Comment by bboreham
Generally you only have one point to send per series. You send all the points for ‘now’, then in N seconds you send them all again.
Generally you only have one point to send per series. You send all the points for ‘now’, then in N seconds you send them all again.
Take a step back. You wrote:
repeated int64 values
I’m saying that in most cases there will only be one value, hence ‘repeated’ is unnecessary.I didn’t say anything about aggregation, but yes one counts things going at a thousand per second rather than sending all the detail. The Otel signal if you want detail is traces, not metrics.
> Take a step back.
Excuse me? Modify your tone, read what I wrote again, and this time make an effort to understand it. I'd be happy to answer any questions you might have.

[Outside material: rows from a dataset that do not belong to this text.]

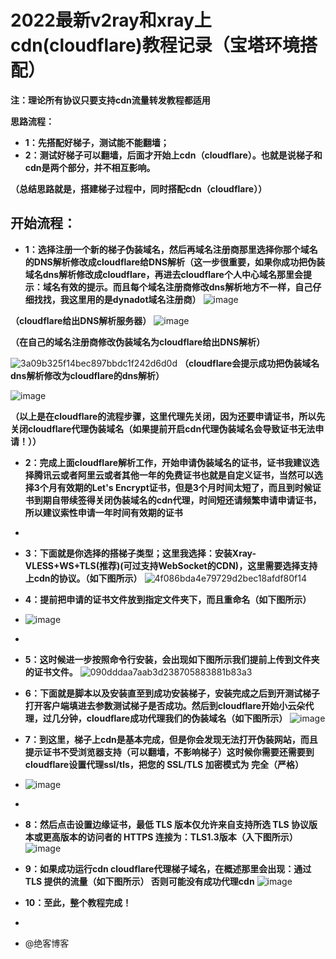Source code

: # 2022最新v2ray和xray上cdn(cloudflare)教程记录（宝塔环境搭配）

**注：理论所有协议只要支持cdn流量转发教程都适用**

**思路流程：**

* **1：先搭配好梯子，测试能不能翻墙；**
* **2：测试好梯子可以翻墙，后面才开始上cdn（cloudflare）。也就是说梯子和cdn是两个部分，并不相互影响。**

**（总结思路就是，搭建梯子过程中，同时搭配cdn（cloudflare））**

## **开始流程：**

* **1：选择注册一个新的梯子伪装域名，然后再域名注册商那里选择你那个域名的DNS解析修改成cloudflare给DNS解析（这一步很重要，如果你成功把伪装域名dns解析修改成cloudflare，再进去cloudflare个人中心域名那里会提示：域名有效的提示。而且每个域名注册商修改dns解析地方不一样，自己仔细找找，我这里用的是dynadot域名注册商）**
 ![image](https://user-images.githubusercontent.com/74105070/164357399-9627e98d-f731-40f7-8aea-d5d0422dcaca.png)

**（cloudflare给出DNS解析服务器）**
![image](https://user-images.githubusercontent.com/74105070/164356579-08beabfa-aefd-4c0d-8542-207c85857f8e.png)

**（在自己的域名注册商修改伪装域名为cloudflare给出DNS解析）**

 ![3a09b325f14bec897bbdc1f242d6d0d](https://user-images.githubusercontent.com/74105070/164356087-346ebe11-343c-433a-a502-b74a9f46fcaf.png)
 **（cloudflare会提示成功把伪装域名dns解析修改为cloudflare的dns解析）**
 
 ![image](https://user-images.githubusercontent.com/74105070/164357101-2cc80bed-447e-437f-a024-61cfb7836854.png)

**（以上是在cloudflare的流程步骤，这里代理先关闭，因为还要申请证书，所以先关闭cloudflare代理伪装域名（如果提前开启cdn代理伪装域名会导致证书无法申请！））**
* **2：完成上面cloudflare解析工作，开始申请伪装域名的证书，证书我建议选择腾讯云或者阿里云或者其他一年的免费证书也就是自定义证书，当然可以选择3个月有效期的Let's Encrypt证书，但是3个月时间太短了，而且到时候证书到期自带续签得关闭伪装域名的cdn代理，时间短还请频繁申请申请证书，所以建议索性申请一年时间有效期的证书**
* 
* **3：下面就是你选择的搭梯子类型；这里我选择：安装Xray-VLESS+WS+TLS(推荐)(可过支持WebSocket的CDN)，这里需要选择支持上cdn的协议。（如下图所示）**
![4f086bda4e79729d2bec18afdf80f14](https://user-images.githubusercontent.com/74105070/164358801-2f958bdd-b3a5-4dd5-83df-e25987fccd3b.png)

* **4：提前把申请的证书文件放到指定文件夹下，而且重命名（如下图所示）**
* ![image](https://user-images.githubusercontent.com/74105070/164359682-7671d0d3-cc7e-4685-b065-d05e19e7b66a.png)
* 
* **5：这时候进一步按照命令行安装，会出现如下图所示我们提前上传到文件夹的证书文件。**
![090dddaa7aab3d238705883881b83a3](https://user-images.githubusercontent.com/74105070/164359979-448f4860-50db-4bd1-b874-4d55b85a04cb.png)

* **6：下面就是脚本以及安装直至到成功安装梯子，安装完成之后到开测试梯子打开客户端填进去参数测试梯子是否成功。然后到cloudflare开始小云朵代理，过几分钟，cloudflare成功代理我们的伪装域名（如下图所示）**
![image](https://user-images.githubusercontent.com/74105070/164360836-d73c5f4a-d2e2-4798-9559-a8fc7540af3b.png)

* **7：到这里，梯子上cdn是基本完成，但是你会发现无法打开伪装网站，而且提示证书不受浏览器支持（可以翻墙，不影响梯子）这时候你需要还需要到cloudflare设置代理ssl/tls，把您的 SSL/TLS 加密模式为 完全（严格）**
* ![image](https://user-images.githubusercontent.com/74105070/164361448-000a7cd8-8862-47fd-b261-68cebf75b1d3.png)
* 
* **8：然后点击设置边缘证书，最低 TLS 版本仅允许来自支持所选 TLS 协议版本或更高版本的访问者的 HTTPS 连接为：TLS1.3版本（入下图所示）**
![image](https://user-images.githubusercontent.com/74105070/164361739-6912f416-1d83-4bd6-8511-06f84567beeb.png)

* **9：如果成功运行cdn cloudflare代理梯子域名，在概述那里会出现：通过 TLS 提供的流量（如下图所示） 否则可能没有成功代理cdn**
![image](https://user-images.githubusercontent.com/74105070/164362068-0c10afac-ec75-40fe-853a-c8a0e6a76f80.png)

* **10：至此，整个教程完成！**
* 
* @绝客博客

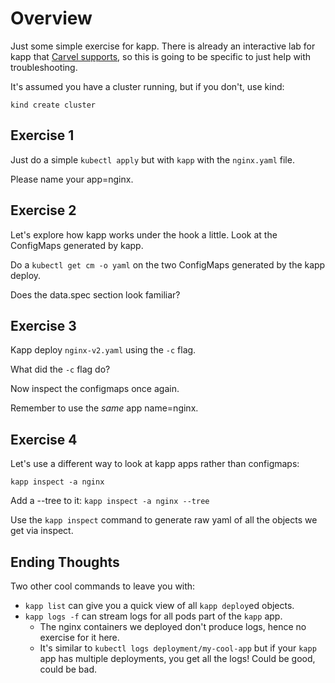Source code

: # Overview

Just some simple exercise for kapp. 
There is already an interactive lab for kapp that [Carvel supports](https://carvel.dev/kapp/#playground),
so this is going to be specific to just help with troubleshooting.

It's assumed you have a cluster running, but if you don't, use kind:

`kind create cluster`

## Exercise 1

Just do a simple `kubectl apply` but with `kapp` with the `nginx.yaml` file.

Please name your app=nginx.

## Exercise 2

Let's explore how kapp works under the hook a little.
Look at the ConfigMaps generated by kapp.

Do a `kubectl get cm -o yaml` on the two ConfigMaps generated by the kapp deploy.

Does the data.spec section look familiar?

## Exercise 3

Kapp deploy `nginx-v2.yaml` using the `-c` flag.

What did the `-c` flag do?

Now inspect the configmaps once again.

Remember to use the *same* app name=nginx.

## Exercise 4

Let's use a different way to look at kapp apps rather than configmaps:

`kapp inspect -a nginx`

Add a --tree to it: `kapp inspect -a nginx --tree`

Use the `kapp inspect` command to generate raw yaml of all the objects we get via inspect.

## Ending Thoughts

Two other cool commands to leave you with:

* `kapp list` can give you a quick view of all `kapp deploy`ed objects.
* `kapp logs -f` can stream logs for all pods part of the `kapp` app. 
    * The nginx containers we deployed don't produce logs, hence no exercise for it here.
    * It's similar to `kubectl logs deployment/my-cool-app` but if your `kapp` app has multiple deployments, you get all the logs! 
    Could be good, could be bad.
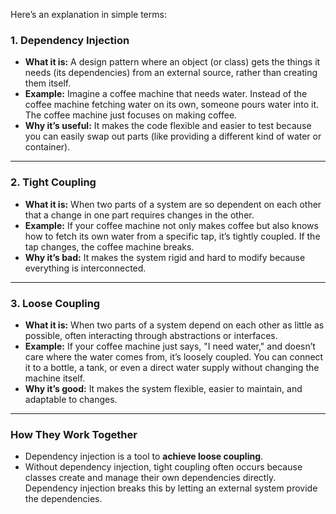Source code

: Here’s an explanation in simple terms:

### **1. Dependency Injection**
- **What it is:** A design pattern where an object (or class) gets the things it needs (its dependencies) from an external source, rather than creating them itself.
- **Example:** Imagine a coffee machine that needs water. Instead of the coffee machine fetching water on its own, someone pours water into it. The coffee machine just focuses on making coffee.
- **Why it’s useful:** It makes the code flexible and easier to test because you can easily swap out parts (like providing a different kind of water or container).

---

### **2. Tight Coupling**
- **What it is:** When two parts of a system are so dependent on each other that a change in one part requires changes in the other.
- **Example:** If your coffee machine not only makes coffee but also knows how to fetch its own water from a specific tap, it’s tightly coupled. If the tap changes, the coffee machine breaks.
- **Why it’s bad:** It makes the system rigid and hard to modify because everything is interconnected.

---

### **3. Loose Coupling**
- **What it is:** When two parts of a system depend on each other as little as possible, often interacting through abstractions or interfaces.
- **Example:** If your coffee machine just says, "I need water," and doesn’t care where the water comes from, it’s loosely coupled. You can connect it to a bottle, a tank, or even a direct water supply without changing the machine itself.
- **Why it’s good:** It makes the system flexible, easier to maintain, and adaptable to changes.

---

### **How They Work Together**
- Dependency injection is a tool to **achieve loose coupling**. 
- Without dependency injection, tight coupling often occurs because classes create and manage their own dependencies directly. Dependency injection breaks this by letting an external system provide the dependencies.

I'm sorry if this sounds harsh but I truly cannot tell if you're trolling or what.. I think I made a serious effort to understand what you were talking about, and it seems like you haven't done the same.
Can you expand upon this? Why would I have more than one point per timestamp? Or am I misunderstanding?
Let's say I'm measuring some quantity, maybe the execution time of an http request handler, and that handler is firing roughly every millisecond and taking a certain amount of time to complete. I'd have about a thousand measurements per second, each with their own timestamp--which to be clear can be aliased if something happens in the same nanosecond! It's totally fine to have a delta of zero. But the point is this value is scalar--it's represented by a single point.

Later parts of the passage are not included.